Reflections
Just thinking...
I think about writing a lot these days. I tell myself that I haven’t been writing for that long, but really, I published something on Amazon like 10 years ago, and I also have had this Substack going for years now. That’s a lot of time spent pecking away at keyboards and shutting yourself off from everyone else.
I romanticize things. I think that’s been a detriment at certain points in my life. It’s caused me to stick around in situations longer than I should have. But I think that resilience becomes a positive in certain situations, too. I am also realizing that certain things about me are just certain traits about me that are part of my identity these days.
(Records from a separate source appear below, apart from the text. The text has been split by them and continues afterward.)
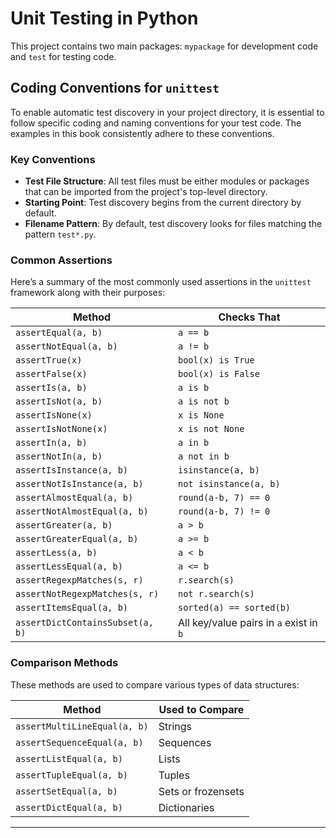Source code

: # Unit Testing in Python

This project contains two main packages: `mypackage` for development code and `test` for testing code.

## Coding Conventions for `unittest`

To enable automatic test discovery in your project directory, it is essential to follow specific coding and naming conventions for your test code. The examples in this book consistently adhere to these conventions.

### Key Conventions

- **Test File Structure**: All test files must be either modules or packages that can be imported from the project's top-level directory.
- **Starting Point**: Test discovery begins from the current directory by default.
- **Filename Pattern**: By default, test discovery looks for files matching the pattern `test*.py`.

### Common Assertions

Here’s a summary of the most commonly used assertions in the `unittest` framework along with their purposes:

| Method                        | Checks That                     |
|-------------------------------|----------------------------------|
| `assertEqual(a, b)`          | `a == b`                        |
| `assertNotEqual(a, b)`       | `a != b`                        |
| `assertTrue(x)`              | `bool(x) is True`              |
| `assertFalse(x)`             | `bool(x) is False`             |
| `assertIs(a, b)`             | `a is b`                       |
| `assertIsNot(a, b)`          | `a is not b`                   |
| `assertIsNone(x)`            | `x is None`                    |
| `assertIsNotNone(x)`         | `x is not None`                |
| `assertIn(a, b)`             | `a in b`                       |
| `assertNotIn(a, b)`          | `a not in b`                   |
| `assertIsInstance(a, b)`     | `isinstance(a, b)`             |
| `assertNotIsInstance(a, b)`  | `not isinstance(a, b)`         |
| `assertAlmostEqual(a, b)`    | `round(a-b, 7) == 0`           |
| `assertNotAlmostEqual(a, b)`  | `round(a-b, 7) != 0`           |
| `assertGreater(a, b)`        | `a > b`                        |
| `assertGreaterEqual(a, b)`   | `a >= b`                       |
| `assertLess(a, b)`           | `a < b`                        |
| `assertLessEqual(a, b)`      | `a <= b`                       |
| `assertRegexpMatches(s, r)`   | `r.search(s)`                  |
| `assertNotRegexpMatches(s, r)`| `not r.search(s)`              |
| `assertItemsEqual(a, b)`     | `sorted(a) == sorted(b)`       |
| `assertDictContainsSubset(a, b)`| All key/value pairs in `a` exist in `b`|

### Comparison Methods

These methods are used to compare various types of data structures:

| Method                          | Used to Compare   |
|----------------------------------|------------------|
| `assertMultiLineEqual(a, b)`    | Strings          |
| `assertSequenceEqual(a, b)`      | Sequences        |
| `assertListEqual(a, b)`          | Lists            |
| `assertTupleEqual(a, b)`         | Tuples           |
| `assertSetEqual(a, b)`           | Sets or frozensets|
| `assertDictEqual(a, b)`          | Dictionaries     |

---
The entirety of the existence of this newsletter alongside my website has been a strange documentation. I think one can go back and read from the beginning to this point and find a certain narrative that has taken place. I don’t think I’m as angry or as hurt as I once was. I feel stronger in my ability to convey my emotions and thoughts.
I suppose having that is more important than anything. It’s something that leaves a lasting feeling. It’s something that I can feel proud about. I sometimes get down on myself for the dumbest stuff. It’s unfortunate, because I don’t think I’m as bad a guy as I make myself out to be sometimes.
I feel like, for the first time in my life, I can comfortably identify as a writer without feeling awkward about it. I think feedback from people who have been on this journey with me has helped out immensely. I also think the time I’ve been dedicating each week, trying to squeeze in as much as I can, has been fruitful in a lot of ways. I wish I could have more things being produced, but I also think I’ve been doing my best, considering the circumstances.
I sometimes wish that people would use things like newsletters for communication rather than traditional social media, mainly because I like the leisurely nature of having something delivered to you and then being given time to ingest it. I may be biased, though, considering my own experiences.